Infernale cadence

Il éclate, violent, rapide, il brûle comme la fournaise de l’été et le vent gelé de l’hiver, il explose tandis que sa langue, aussi affûtée que les lames qu’elle évoque, tranche, débite à toute vitesse et touche au corps. La Scierie est un récit extraordinaire, porté par une puissance rare, qui semble surgi d’un souffle et se lit d’une traite. Il raconte les deux années que l’auteur a passées à travailler dans une scierie, au début des années 1950: une tâche inhumaine tant elle est physiquement dure et les conditions de travail terribles. L’auteur a dix-neuf ans et vient d’échouer au bac. En attendant son ordre de marche, il doit gagner sa vie: dégoûté de la plume, il décide de «trouver du boulot de force». Pendant deux ans, ce fils de petit-bourgeois se donnera corps et âme à ce travail de bagnard, dépassant les limites de la souffrance et de l’endurance. «J’ai commencé, j’étais un gosse. J’en suis sorti, j’étais un homme», dira-t-il avec fierté en guise de conclusion. «Il m’en reste un immense respect pour le travailleur, quoiqu’il fasse.»

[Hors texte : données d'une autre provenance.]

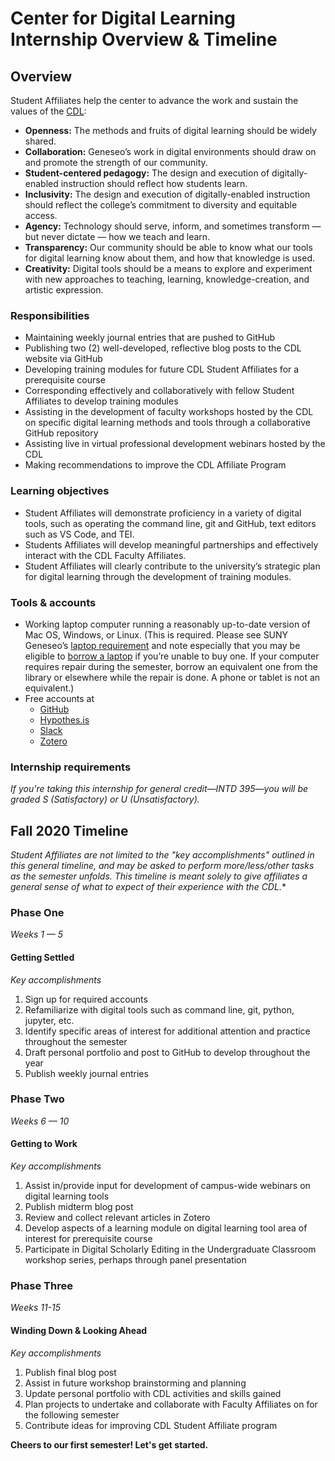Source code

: # Center for Digital Learning Internship Overview & Timeline

## Overview

Student Affiliates help the center to advance the work and sustain the values of the 
[CDL](https://www.geneseo.edu/cdl):

- **Openness:** The methods and fruits of digital learning should be widely shared.
- **Collaboration:** Geneseo’s work in digital environments should draw on and promote the strength of our community.
- **Student-centered pedagogy:** The design and execution of digitally-enabled instruction should reflect how students learn.
- **Inclusivity:** The design and execution of digitally-enabled instruction should reflect the college’s commitment to diversity and equitable access.
- **Agency:** Technology should serve, inform, and sometimes transform — but never dictate — how we teach and learn.
- **Transparency:** Our community should be able to know what our tools for digital learning know about them, and how that knowledge is used.
- **Creativity:** Digital tools should be a means to explore and experiment with new approaches to teaching, learning, knowledge-creation, and artistic expression.

### Responsibilities

- Maintaining weekly journal entries that are pushed to GitHub
- Publishing two (2) well-developed, reflective blog posts to the CDL website via GitHub
- Developing training modules for future CDL Student Affiliates for a prerequisite course
- Corresponding effectively and collaboratively with fellow Student Affiliates to develop training modules
- Assisting in the development of faculty workshops hosted by the CDL on specific digital learning methods and tools through a collaborative GitHub repository
- Assisting live in virtual professional development webinars hosted by the CDL
- Making recommendations to improve the CDL Affiliate Program

### Learning objectives

- Student Affiliates will demonstrate proficiency in a variety of digital tools, such as operating the command line, git and GitHub, text editors such as VS Code, and TEI.
- Students Affiliates will develop meaningful partnerships and effectively interact with the CDL Faculty Affiliates.
- Student Affiliates will clearly contribute to the university’s strategic plan for digital learning through the development of training modules.

### Tools & accounts

- Working laptop computer running a reasonably up-to-date version of Mac OS, Windows, or Linux. (This is required. Please see SUNY Geneseo’s [laptop requirement](https://www.geneseo.edu/cit/computer_requirements) and note especially that you may be eligible to [borrow a laptop](https://docs.google.com/a/geneseo.edu/forms/d/e/1FAIpQLSeX2KIwkvUMvyx9Jg3Beu9z5pw5q4xMFmhojYbNaAJnUPY4tA/viewform?c=0&w=1) if you’re unable to buy one. If your computer requires repair during the semester, borrow an equivalent one from the library or elsewhere while the repair is done. A phone or tablet is not an equivalent.)
- Free accounts at
	- [GitHub](https://github.com)
    - [Hypothes.is](https://web.hypothes.is/)
    - [Slack](https://slack.com)
    - [Zotero](https://www.zotero.org/)
    
### Internship requirements

*If you're taking this internship for general credit—INTD 395—you will be graded S (Satisfactory) or U (Unsatisfactory).*

## Fall 2020 Timeline
*Student Affiliates are not limited to the "key accomplishments" outlined in this general timeline, and may be asked to perform more/less/other tasks as the semester unfolds. This timeline is meant solely to give affiliates a general sense of what to expect of their experience with the CDL.**
### Phase One
*Weeks 1 — 5*

#### Getting Settled
*Key accomplishments*
1. Sign up for required accounts
1. Refamiliarize with digital tools such as command line, git, python, jupyter, etc.
1. Identify specific areas of interest for additional attention and practice throughout the semester
1. Draft personal portfolio and post to GitHub to develop throughout the year
1. Publish weekly journal entries

### Phase Two
*Weeks 6 — 10*
#### Getting to Work
*Key accomplishments*

1. Assist in/provide input for development of campus-wide webinars on digital learning tools
1. Publish midterm blog post
1. Review and collect relevant articles in Zotero
1. Develop aspects of a learning module on digital learning tool area of interest for prerequisite course
1. Participate in Digital Scholarly Editing in the Undergraduate Classroom workshop series, perhaps through panel presentation

### Phase Three
*Weeks 11-15*
#### Winding Down & Looking Ahead
*Key accomplishments*

1. Publish final blog post
1. Assist in future workshop brainstorming and planning
1. Update personal portfolio with CDL activities and skills gained
1. Plan projects to undertake and collaborate with Faculty Affiliates on for the following semester
1. Contribute ideas for improving CDL Student Affiliate program

**Cheers to our first semester! Let's get started.**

C’est l’écrivain français Pierre Gripari (1925-1990) qui présente ce texte, réédité aujourd’hui chez Héros-limite. Dans sa préface datée de 1975, Gripari raconte avoir reçu La Scierie il y a plus de vingt ans et pris l’initiative de publier ce récit contre l’avis de son auteur, qui ne veut plus écrire et s’en désintéresse. Nul procédé ici: l’anecdote est véridique. C’est grâce à La Scierie que Gripari a enfin trouvé le ton de son roman Pierrot la lune, sur lequel il peinait, confesse-t-il. «Son livre est bon parce qu’il est bien écrit; il est bien écrit parce que le ton est juste; et le ton est juste parce que le narrateur ne triche pas avec ce qu’il est, ne cherche pas à séduire, ne ménage personne, et surtout pas lui-même. Tout cela est propre, viril et sans détour.»

De fait, le monde dépeint n’est pas rose, et l’auteur non plus. Cadence infernale, système mal géré, machines dangereuses, coups bas, blessures, mesquineries et petites haines sont le lot de ces ouvriers soixante heures par semaines. L’auteur fait ses armes chez Pressurot, et tous l’attendent au contour: combien de temps tiendra ce petit morveux qui n’a jamais travaillé? Mais François est fort, têtu, rancunier, et accepte le combat. Il devient peu à peu l’un des meilleurs dans son domaine. Alors, il se venge, en traitant les autres comme ceux-ci traitent les plus faibles. Il travaillera ensuite dans des ateliers plus terribles encore, surnommés Buchenwald, dirigés par la poigne de fer d’André Garnier. Mais celui-ci possède aussi des qualités humaines, et une vraie solidarité s’établit entre les deux hommes.

Au fil du récit, le corps et l’esprit de l’auteur se transforment, s’endurcissent. Violence, résistance, épuisement, dignité, le tout est raconté au présent, de façon sobre et factuelle. On est littéralement transporté par l’énergie du récit, son rythme sans faille, sa force d’évocation.

 

ANONYME, LA SCIERIE, PRESENTE PAR PIERRE GRIPARI, ED. HEROS-LIMITE, 2013, 141 PP.